John Bauer, J.D., "Daddy"

I'm taking a real risk posting this post because by writing it, I am confessing my weaknesses and swallowing a CHUNK of pride.
This past weekend, Julie went for a 4 day trip to a Women's church conference in Atlanta. In some ways, it was hard for me to be encouraging to her about going, but I knew that any reason that I would disagree about the trip would be purely and totally self-centered. And, in a way, I figured it would be a good opportunity for me to grow as a father to two girls. And, grow I did.....
I've experienced a lot of emtions in my four days at home.

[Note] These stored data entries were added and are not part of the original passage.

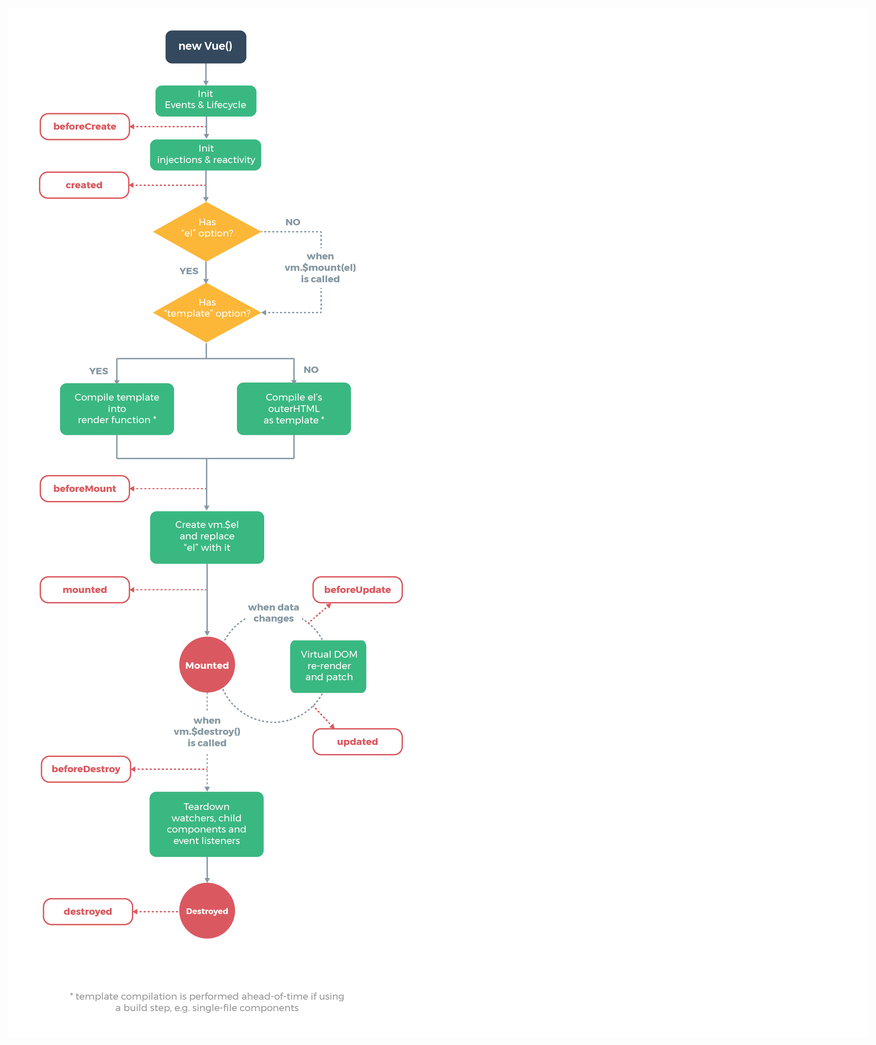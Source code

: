 ![image](https://raw.githubusercontent.com/timebusker/timebusker.github.io/master/img/vuejs/lifecycle.png?raw=true) 
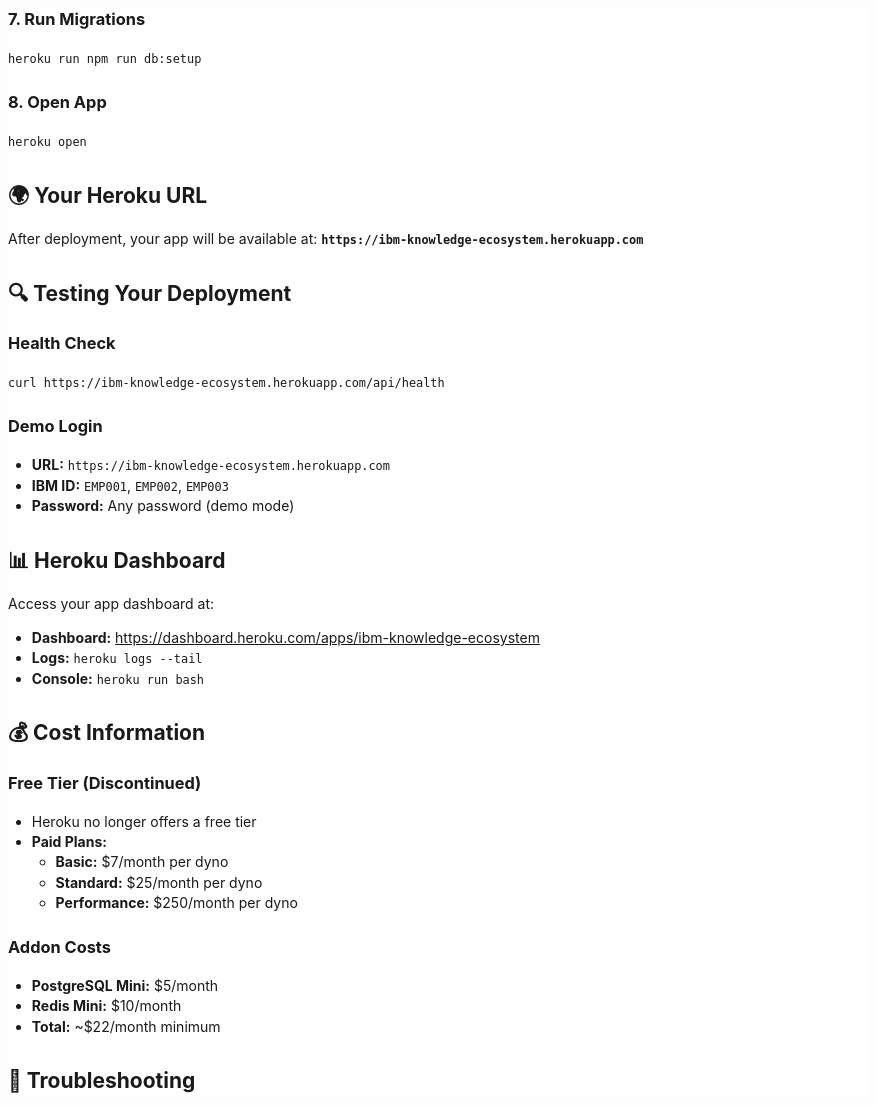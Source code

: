 ### 7. Run Migrations
```bash
heroku run npm run db:setup
```

### 8. Open App
```bash
heroku open
```

## 🌍 Your Heroku URL

After deployment, your app will be available at:
**`https://ibm-knowledge-ecosystem.herokuapp.com`**

## 🔍 Testing Your Deployment

### Health Check
```bash
curl https://ibm-knowledge-ecosystem.herokuapp.com/api/health
```

### Demo Login
- **URL:** `https://ibm-knowledge-ecosystem.herokuapp.com`
- **IBM ID:** `EMP001`, `EMP002`, `EMP003`
- **Password:** Any password (demo mode)

## 📊 Heroku Dashboard

Access your app dashboard at:
- **Dashboard:** https://dashboard.heroku.com/apps/ibm-knowledge-ecosystem
- **Logs:** `heroku logs --tail`
- **Console:** `heroku run bash`

## 💰 Cost Information

### Free Tier (Discontinued)
- Heroku no longer offers a free tier
- **Paid Plans:**
  - **Basic:** $7/month per dyno
  - **Standard:** $25/month per dyno
  - **Performance:** $250/month per dyno

### Addon Costs
- **PostgreSQL Mini:** $5/month
- **Redis Mini:** $10/month
- **Total:** ~$22/month minimum

## 🔧 Troubleshooting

I've found myself understanding some of what Julie tries to explain to me as far as her emotions and experiences as a stay at home mom. I've found that I am definitely not cut out for the stay-at-home experience full time, and I've realized, that in so many different ways, God has created Julie in a way that is perfect for staying at home. I've realized that if my wife were as anal, up tight and obsessive compulsive as I am, that our children would already be destined for a life of being totally neurotic. I've realized that I am more of a perfectionist and that I would probably spend 1/2 of my time at home doing nothing but being frustrated over what I wasn't getting done - and not focusing on what I have accomplished.

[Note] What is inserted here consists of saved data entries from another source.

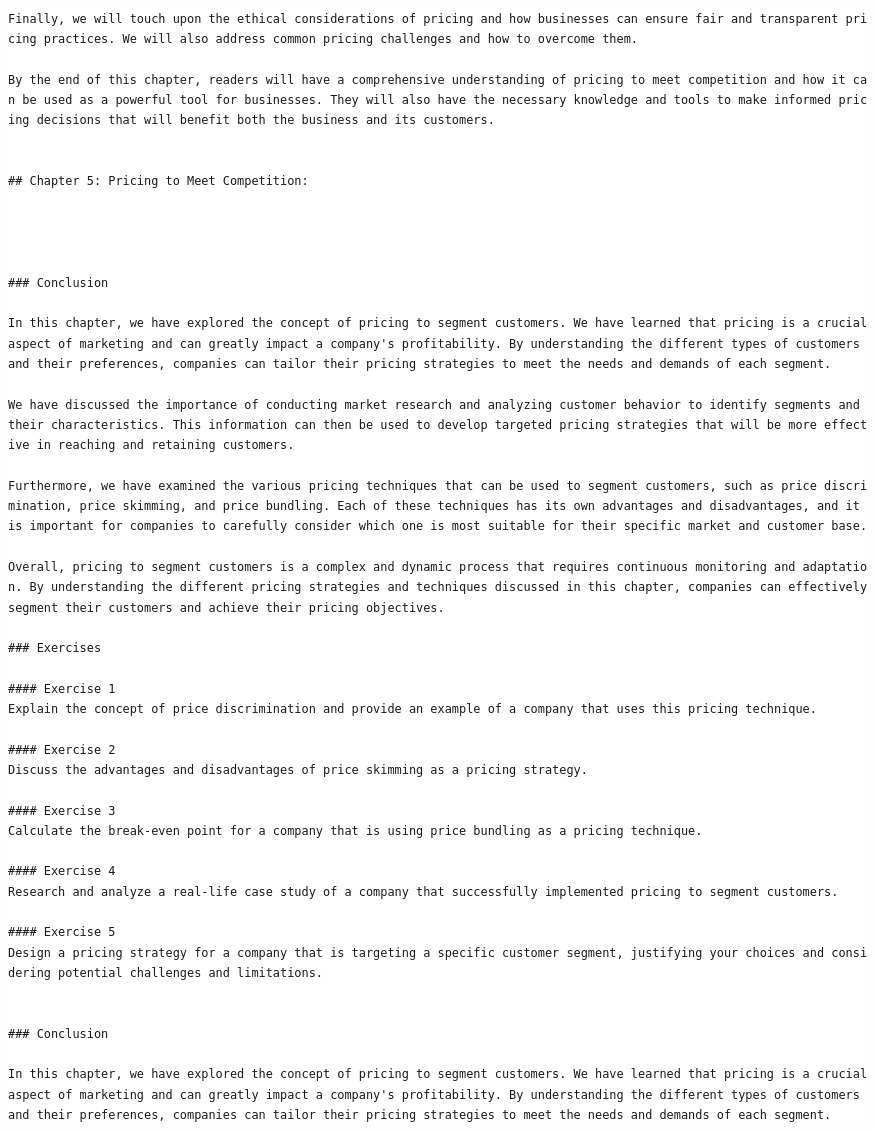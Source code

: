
 ```
Finally, we will touch upon the ethical considerations of pricing and how businesses can ensure fair and transparent pricing practices. We will also address common pricing challenges and how to overcome them.

By the end of this chapter, readers will have a comprehensive understanding of pricing to meet competition and how it can be used as a powerful tool for businesses. They will also have the necessary knowledge and tools to make informed pricing decisions that will benefit both the business and its customers. 


## Chapter 5: Pricing to Meet Competition:




### Conclusion

In this chapter, we have explored the concept of pricing to segment customers. We have learned that pricing is a crucial aspect of marketing and can greatly impact a company's profitability. By understanding the different types of customers and their preferences, companies can tailor their pricing strategies to meet the needs and demands of each segment.

We have discussed the importance of conducting market research and analyzing customer behavior to identify segments and their characteristics. This information can then be used to develop targeted pricing strategies that will be more effective in reaching and retaining customers.

Furthermore, we have examined the various pricing techniques that can be used to segment customers, such as price discrimination, price skimming, and price bundling. Each of these techniques has its own advantages and disadvantages, and it is important for companies to carefully consider which one is most suitable for their specific market and customer base.

Overall, pricing to segment customers is a complex and dynamic process that requires continuous monitoring and adaptation. By understanding the different pricing strategies and techniques discussed in this chapter, companies can effectively segment their customers and achieve their pricing objectives.

### Exercises

#### Exercise 1
Explain the concept of price discrimination and provide an example of a company that uses this pricing technique.

#### Exercise 2
Discuss the advantages and disadvantages of price skimming as a pricing strategy.

#### Exercise 3
Calculate the break-even point for a company that is using price bundling as a pricing technique.

#### Exercise 4
Research and analyze a real-life case study of a company that successfully implemented pricing to segment customers.

#### Exercise 5
Design a pricing strategy for a company that is targeting a specific customer segment, justifying your choices and considering potential challenges and limitations.


### Conclusion

In this chapter, we have explored the concept of pricing to segment customers. We have learned that pricing is a crucial aspect of marketing and can greatly impact a company's profitability. By understanding the different types of customers and their preferences, companies can tailor their pricing strategies to meet the needs and demands of each segment.
```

I am reminded of a blog by a friend of mine where he discussed the fact that we are called as Christian parents to build believing, faithful children, not always to mold our children into what we wish we could be, and realize at our age that we will never be. It is a challenge, when you are the only parent, to keep that focus.
On the other side, I realize how I've been blessed by this time with my daughters, and in a twisted, self-punishing way, I will miss the last four days. I was blessed by the fact I had nothing better to accomplish than to allow my two daughters round-the-clock access to me as a place to pile drive and run around. I had nothing better to do than spend 1 hour every day reading books with Katherine while Elizabeth napped in the afternoon. I had nothing better to do than to encourage them as they built their strength and confidence on the playground. And in return, the only form of payment I received was the incessant hugs and laughter of my youngest daughter and the fact that every morning I was home, my daughter specifically came into my room and said "I want to give you a big squeeze". In addition, I was able to see how my daughters are growing. I was able to see how Elizabeth has mastered coming down the stairs on her own, and Katherine has grown in her faith and love for Christ to a point where she can begin to quote Scripture, and I believe I begin to see the glimmer of understanding of what she is saying. It is a blessed thing - and the biggest joy I had this weekend was being called "Daddy".